Climbing at SportRock
Climbing is another activity that is great to counter the effects that Parkinson’s has on balance, strength, and coordination. Also it’s a LOT of fun. The members of of the Parkinson’s community at SportRock, spearheaded by Molly Cupka (formerly Donelan) form a support group of sorts for like-minded Parkys. When we learned that Jimmy Choi was going to visit us there was a whole new level of excitement.
We always have a good time in the climbing gym, but with Jimmy in the house, the environment was electric. Normally 1 hour in length, the well-attended climbing session was two hours to allow ample time for everyone to climb and socialize with the special guest. Not surprisingly, Jimmy was pretty good at climbing. It was an amazing experience to watch him complete a difficult route, then to attempt to do the same with Jimmy encouragingly heckling. Everyone who was there that day came away energized, with a renewed enthusiasm for movement generally. Really, I think the positive impact of Jimmy’s visit that day can’t be over-stated. It was quite simply…amazing.
There are very few cases when I would take workout clothes to a dinner party. When I am heading to Paul Cluff’s house would be one. But especially so when Jimmy Choi is going to be there. It turned out that I made the right decision. It wasn’t long before we were in the basement participating in one of Paul’s excellent regular evening workout sessions. One of several zoom workout sessions that Paul puts on throughout the week as part of his not-for-profit Can’t Shake Me (CSM).
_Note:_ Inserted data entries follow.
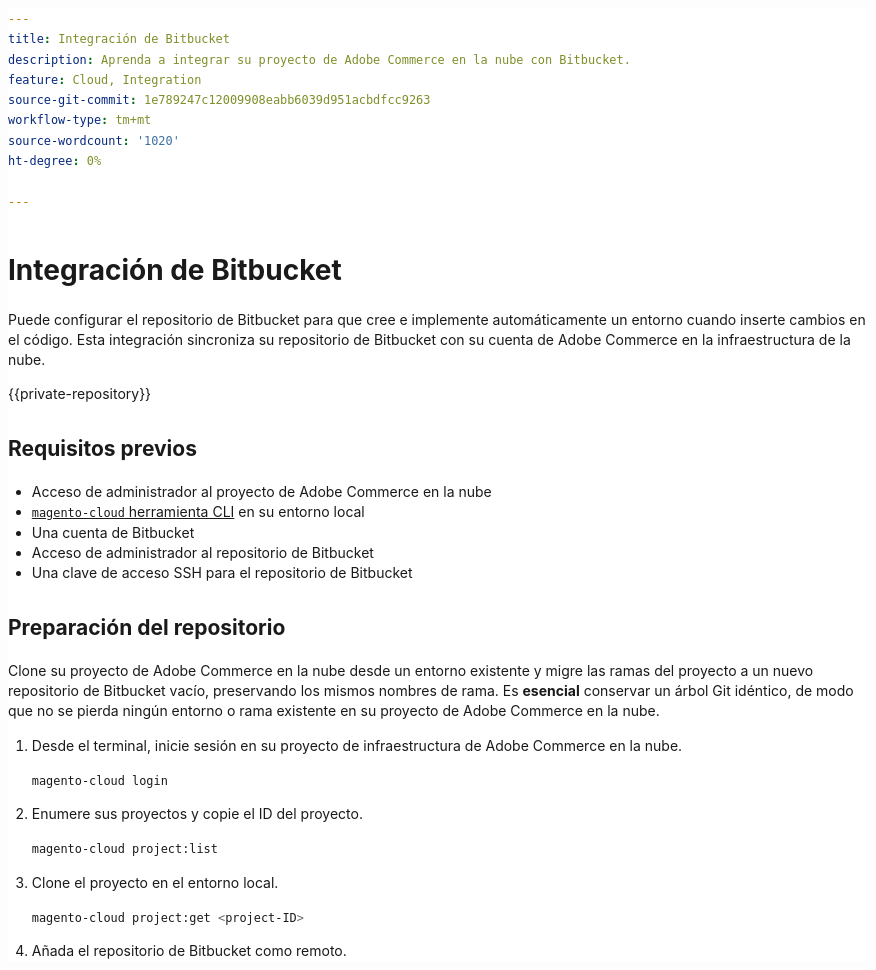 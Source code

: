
 ```yaml
---
title: Integración de Bitbucket
description: Aprenda a integrar su proyecto de Adobe Commerce en la nube con Bitbucket.
feature: Cloud, Integration
source-git-commit: 1e789247c12009908eabb6039d951acbdfcc9263
workflow-type: tm+mt
source-wordcount: '1020'
ht-degree: 0%

---
```


# Integración de Bitbucket

Puede configurar el repositorio de Bitbucket para que cree e implemente automáticamente un entorno cuando inserte cambios en el código. Esta integración sincroniza su repositorio de Bitbucket con su cuenta de Adobe Commerce en la infraestructura de la nube.

{{private-repository}}

## Requisitos previos

- Acceso de administrador al proyecto de Adobe Commerce en la nube
- [`magento-cloud` herramienta CLI](../dev-tools/cloud-cli-overview.md) en su entorno local
- Una cuenta de Bitbucket
- Acceso de administrador al repositorio de Bitbucket
- Una clave de acceso SSH para el repositorio de Bitbucket

## Preparación del repositorio

Clone su proyecto de Adobe Commerce en la nube desde un entorno existente y migre las ramas del proyecto a un nuevo repositorio de Bitbucket vacío, preservando los mismos nombres de rama. Es **esencial** conservar un árbol Git idéntico, de modo que no se pierda ningún entorno o rama existente en su proyecto de Adobe Commerce en la nube.

1. Desde el terminal, inicie sesión en su proyecto de infraestructura de Adobe Commerce en la nube.

   ```bash
   magento-cloud login
   ```

1. Enumere sus proyectos y copie el ID del proyecto.

   ```bash
   magento-cloud project:list
   ```

1. Clone el proyecto en el entorno local.

   ```bash
   magento-cloud project:get <project-ID>
   ```

1. Añada el repositorio de Bitbucket como remoto.

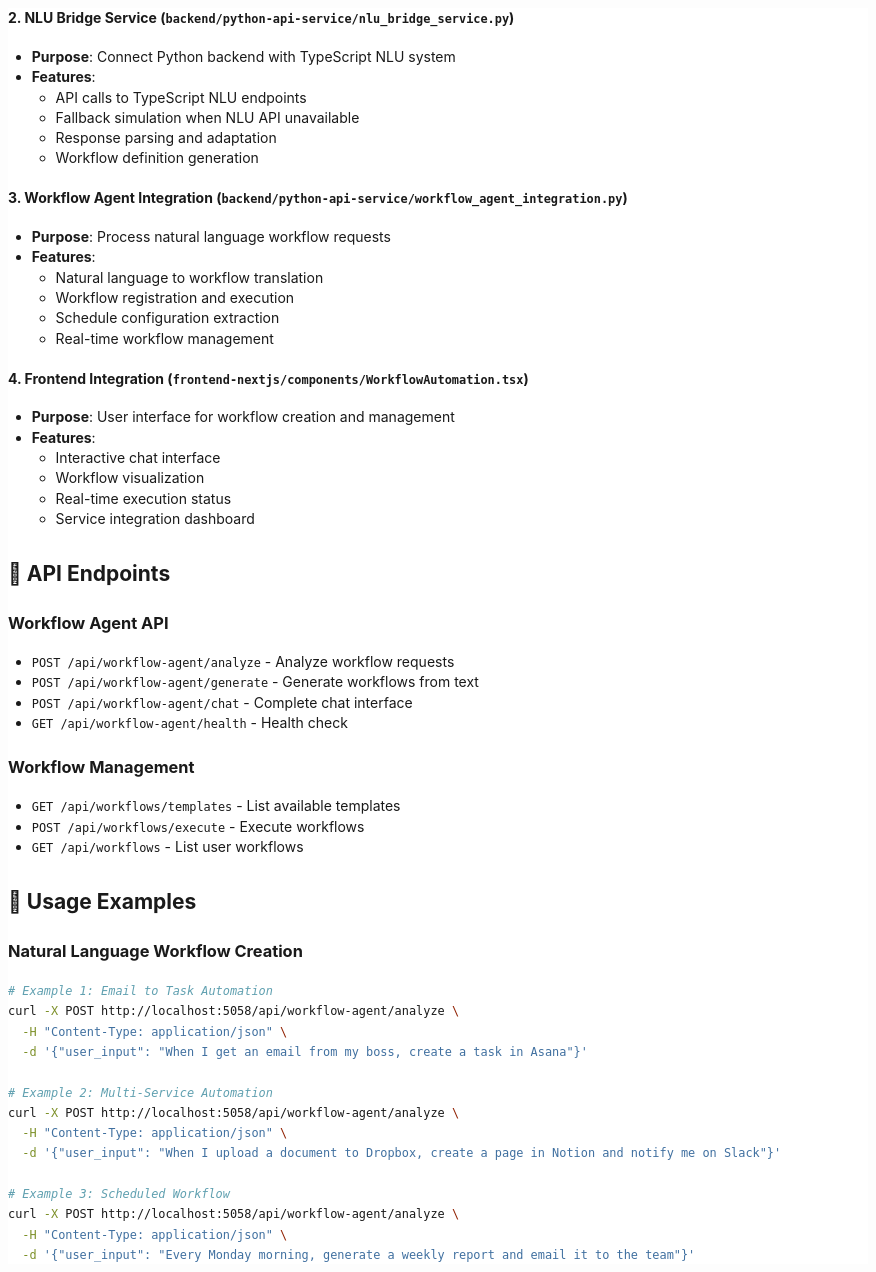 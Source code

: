 #### 2. NLU Bridge Service (`backend/python-api-service/nlu_bridge_service.py`)
- **Purpose**: Connect Python backend with TypeScript NLU system
- **Features**:
  - API calls to TypeScript NLU endpoints
  - Fallback simulation when NLU API unavailable
  - Response parsing and adaptation
  - Workflow definition generation

#### 3. Workflow Agent Integration (`backend/python-api-service/workflow_agent_integration.py`)
- **Purpose**: Process natural language workflow requests
- **Features**:
  - Natural language to workflow translation
  - Workflow registration and execution
  - Schedule configuration extraction
  - Real-time workflow management

#### 4. Frontend Integration (`frontend-nextjs/components/WorkflowAutomation.tsx`)
- **Purpose**: User interface for workflow creation and management
- **Features**:
  - Interactive chat interface
  - Workflow visualization
  - Real-time execution status
  - Service integration dashboard

## 🚀 API Endpoints

### Workflow Agent API
- `POST /api/workflow-agent/analyze` - Analyze workflow requests
- `POST /api/workflow-agent/generate` - Generate workflows from text
- `POST /api/workflow-agent/chat` - Complete chat interface
- `GET /api/workflow-agent/health` - Health check

### Workflow Management
- `GET /api/workflows/templates` - List available templates
- `POST /api/workflows/execute` - Execute workflows
- `GET /api/workflows` - List user workflows

## 🎯 Usage Examples

### Natural Language Workflow Creation
```bash
# Example 1: Email to Task Automation
curl -X POST http://localhost:5058/api/workflow-agent/analyze \
  -H "Content-Type: application/json" \
  -d '{"user_input": "When I get an email from my boss, create a task in Asana"}'

# Example 2: Multi-Service Automation  
curl -X POST http://localhost:5058/api/workflow-agent/analyze \
  -H "Content-Type: application/json" \
  -d '{"user_input": "When I upload a document to Dropbox, create a page in Notion and notify me on Slack"}'

# Example 3: Scheduled Workflow
curl -X POST http://localhost:5058/api/workflow-agent/analyze \
  -H "Content-Type: application/json" \
  -d '{"user_input": "Every Monday morning, generate a weekly report and email it to the team"}'
```
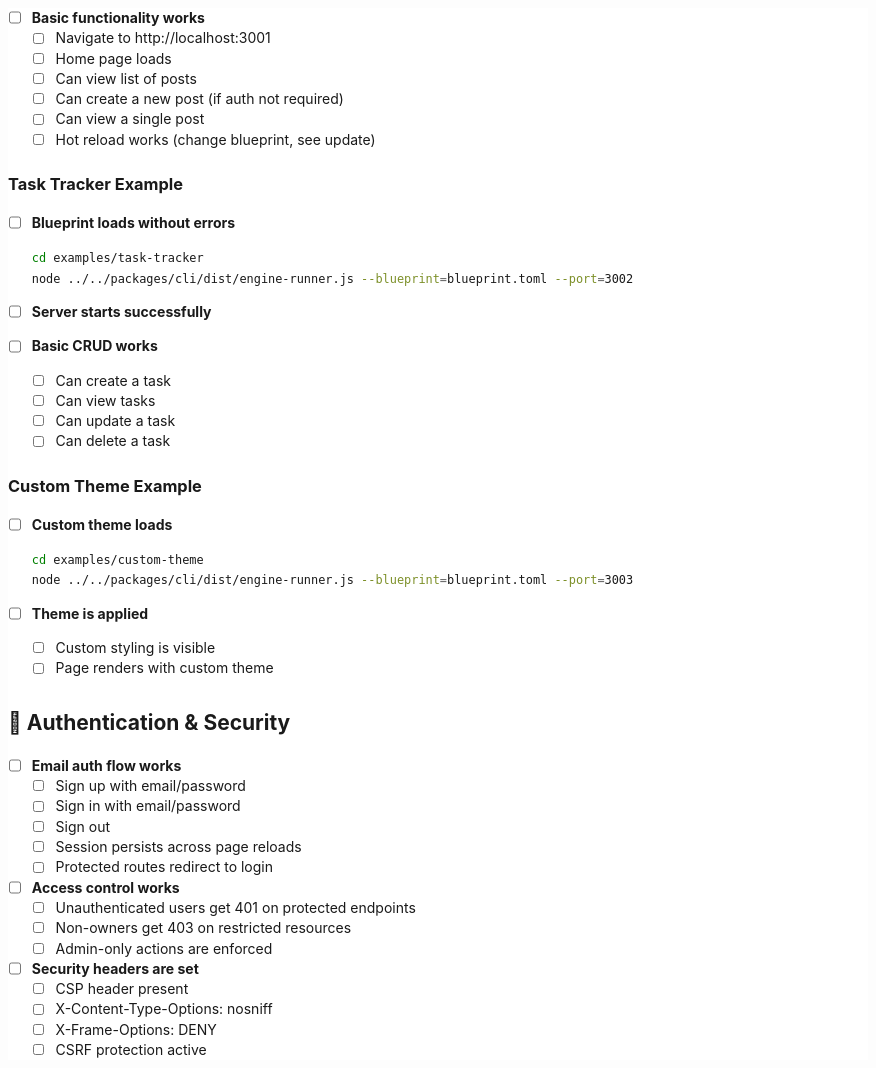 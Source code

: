 - [ ] **Basic functionality works**
  - [ ] Navigate to http://localhost:3001
  - [ ] Home page loads
  - [ ] Can view list of posts
  - [ ] Can create a new post (if auth not required)
  - [ ] Can view a single post
  - [ ] Hot reload works (change blueprint, see update)

### Task Tracker Example
- [ ] **Blueprint loads without errors**
  ```bash
  cd examples/task-tracker
  node ../../packages/cli/dist/engine-runner.js --blueprint=blueprint.toml --port=3002
  ```

- [ ] **Server starts successfully**

- [ ] **Basic CRUD works**
  - [ ] Can create a task
  - [ ] Can view tasks
  - [ ] Can update a task
  - [ ] Can delete a task

### Custom Theme Example
- [ ] **Custom theme loads**
  ```bash
  cd examples/custom-theme
  node ../../packages/cli/dist/engine-runner.js --blueprint=blueprint.toml --port=3003
  ```

- [ ] **Theme is applied**
  - [ ] Custom styling is visible
  - [ ] Page renders with custom theme

## 🔐 Authentication & Security

- [ ] **Email auth flow works**
  - [ ] Sign up with email/password
  - [ ] Sign in with email/password
  - [ ] Sign out
  - [ ] Session persists across page reloads
  - [ ] Protected routes redirect to login

- [ ] **Access control works**
  - [ ] Unauthenticated users get 401 on protected endpoints
  - [ ] Non-owners get 403 on restricted resources
  - [ ] Admin-only actions are enforced

- [ ] **Security headers are set**
  - [ ] CSP header present
  - [ ] X-Content-Type-Options: nosniff
  - [ ] X-Frame-Options: DENY
  - [ ] CSRF protection active
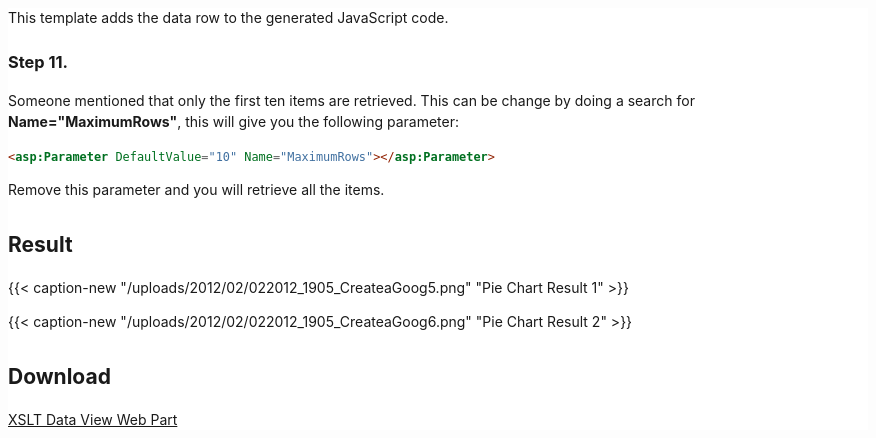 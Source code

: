 
This template adds the data row to the generated JavaScript code.

### Step 11.

Someone mentioned that only the first ten items are retrieved. This can be change by doing a search for **Name="MaximumRows"**, this will give you the following parameter: 

```html
<asp:Parameter DefaultValue="10" Name="MaximumRows"></asp:Parameter>
``` 

Remove this parameter and you will retrieve all the items.

## Result

{{< caption-new "/uploads/2012/02/022012_1905_CreateaGoog5.png" "Pie Chart Result 1" >}}

{{< caption-new "/uploads/2012/02/022012_1905_CreateaGoog6.png" "Pie Chart Result 2" >}}

## Download

[XSLT Data View Web Part](/uploads/2012/04/XSLT-Data-View-Web-Part.txt "XSLT Data View Web Part")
The four of us talked long into the evening over an excellent meal of lasagna and salad prepared by the host. We all had a lot of questions for Jimmy. He explained how he deals with the stress of constantly being the center of attention. He talked about his dealings with members of congress in his advocacy efforts. He explained the state of the treatment development pipeline for Parkinson’s. Jimmy seemingly knows at least a little about just about everything. Really the only thing he didn’t have a good answer for is when I jokingly asked him if he had ever failed at anything.
I guess answering that question would be about it.
What I learned about Jimmy is that despite everything he has accomplished, how exceptional he is, he’s a really relatable guy. The man clearly is a devoted husband and father. He has the same hopes and dreams for his children, talented as they are, as anyone else. At one point or another during the evening, each of us got a chance to tell our story, talk about what we do for a living, and take a few jabs at white guy’s.*
When the evening inevitably ended, we all said our goodbye’s and departed. I was struck by how energizing the preceding few days were. I realized that, more than likely, one of Jimmy’s objectives for his visit was to instill a renewed excitement for movement in his fellow Parkys. On this point, I believe Jimmy managed to come away with a resounding success.
*not really. I was actually making most of the white-guy wise-cracks that night.